Philippines: Duterte's drug war under fire at UN human rights council

The Philippines was facing its regular review at the Geneva-based UN human rights council.

Philippine President Rodrigo Duterte Reuters

The Philippines have been put on notice by countries across the world over its deadly drug war on Monday, demanding an end to extrajudicial killings by President Rodrigo Duterte's security services.

The reported surge of deaths during the so-called anti-drug operations have been condemned by a number of diplomats from all continents. The drug war has claimed thousands of lives since Duterte took office last year in May..

The Philippines was facing its regular review at the Geneva-based UN human rights council, where each country's record is scrutinised every four years.
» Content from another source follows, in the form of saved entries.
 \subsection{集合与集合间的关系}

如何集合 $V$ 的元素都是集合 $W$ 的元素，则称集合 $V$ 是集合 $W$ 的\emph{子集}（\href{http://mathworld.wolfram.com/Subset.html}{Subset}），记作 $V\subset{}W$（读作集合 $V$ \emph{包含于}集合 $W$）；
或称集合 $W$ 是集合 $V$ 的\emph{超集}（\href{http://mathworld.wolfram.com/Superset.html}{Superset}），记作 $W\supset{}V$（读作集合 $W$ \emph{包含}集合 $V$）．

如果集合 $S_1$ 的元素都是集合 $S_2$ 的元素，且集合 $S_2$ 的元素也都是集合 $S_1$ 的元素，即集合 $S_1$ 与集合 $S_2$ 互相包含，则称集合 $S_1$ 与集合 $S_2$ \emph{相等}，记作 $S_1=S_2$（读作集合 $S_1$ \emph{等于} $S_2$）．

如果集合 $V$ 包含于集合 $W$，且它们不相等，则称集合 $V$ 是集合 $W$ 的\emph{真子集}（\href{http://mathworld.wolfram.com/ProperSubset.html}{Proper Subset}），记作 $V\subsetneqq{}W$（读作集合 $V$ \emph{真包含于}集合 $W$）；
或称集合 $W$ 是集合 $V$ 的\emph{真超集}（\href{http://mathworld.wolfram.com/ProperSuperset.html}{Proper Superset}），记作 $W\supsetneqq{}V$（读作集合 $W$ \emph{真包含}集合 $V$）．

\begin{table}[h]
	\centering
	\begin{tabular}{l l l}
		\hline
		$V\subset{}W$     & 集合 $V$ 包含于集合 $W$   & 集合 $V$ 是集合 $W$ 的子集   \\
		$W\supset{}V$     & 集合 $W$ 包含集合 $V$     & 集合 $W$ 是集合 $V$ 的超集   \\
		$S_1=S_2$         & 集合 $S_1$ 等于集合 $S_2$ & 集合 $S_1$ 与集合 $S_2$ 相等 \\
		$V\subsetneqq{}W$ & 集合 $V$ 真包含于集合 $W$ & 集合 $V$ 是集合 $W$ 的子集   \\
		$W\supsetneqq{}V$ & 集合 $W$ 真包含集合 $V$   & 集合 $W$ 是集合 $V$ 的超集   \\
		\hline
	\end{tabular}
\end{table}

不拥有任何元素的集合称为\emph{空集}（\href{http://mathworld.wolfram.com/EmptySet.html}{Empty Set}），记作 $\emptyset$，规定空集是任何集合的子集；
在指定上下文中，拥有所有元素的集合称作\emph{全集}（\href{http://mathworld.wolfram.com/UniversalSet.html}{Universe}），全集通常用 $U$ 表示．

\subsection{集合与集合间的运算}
Human Rights Watch said in a statement that the Monday's session was especially "critical because of the sheer magnitude of the human rights calamity" since Duterte's inauguration. According to reports, the meeting began with Filipino Senator Alan Cayetano, a Duterte ally, denouncing what he called a campaign by rights advocates and the media to distort perceptions of the government's anti-drug effort.

"There is no new wave of killings in the Philippines," Cayetano told the council. He added that the government's enemies were using "a political tactic" of manipulating figures on extrajudicial killings to undermine the fight against a scourge that has poisoned Filipino society.

A video clip of Duterte was also showed by Cayetano where the Philippine president was seen vowing to put "drug lords ... below (the) ground". It is an unusual move at the UN council as the governments there do not typically publicise death threats by their heads of state.

Canada called on Manila to "end extrajudicial killings, enforced disappearances, illegal arrests and detention, torture and harassment." Apart from it, delegations from Australia, Brazil, France, Germany and Ghana, among others, also made identical calls.

However, China offered support to Duterte and declared drugs as the "the public enemy of mankind." Earlier on Monday, a group of roughly 50 pro-Duterte supporters braved a light rain outside the UN. They hoisted placards proclaiming "Duterte is not a mass murderer."

Dexi Jimenez, a protest organiser said that foreign governments and UN officials are free to criticise the president. He added that they should understand that the war on drugs has gained (him) excellent ratings" in public opinion polls.

Duterte was elected largely on a law-and-order platform in which he promised to eradicate illegal drugs by killing tens of thousands of people. Since then, the police have reported killing 2,692 people in anti-drug operations.

They say unspecified parties have murdered another 1,847 people in drug-related incidents, while 5,691 other violent deaths are under investigation.

In February, the Amnesty International in a major report accused police of shooting defenceless people, paying assassins to murder addicts and stealing from those they killed. Earlier, Duterte has boasted of taking part in killings.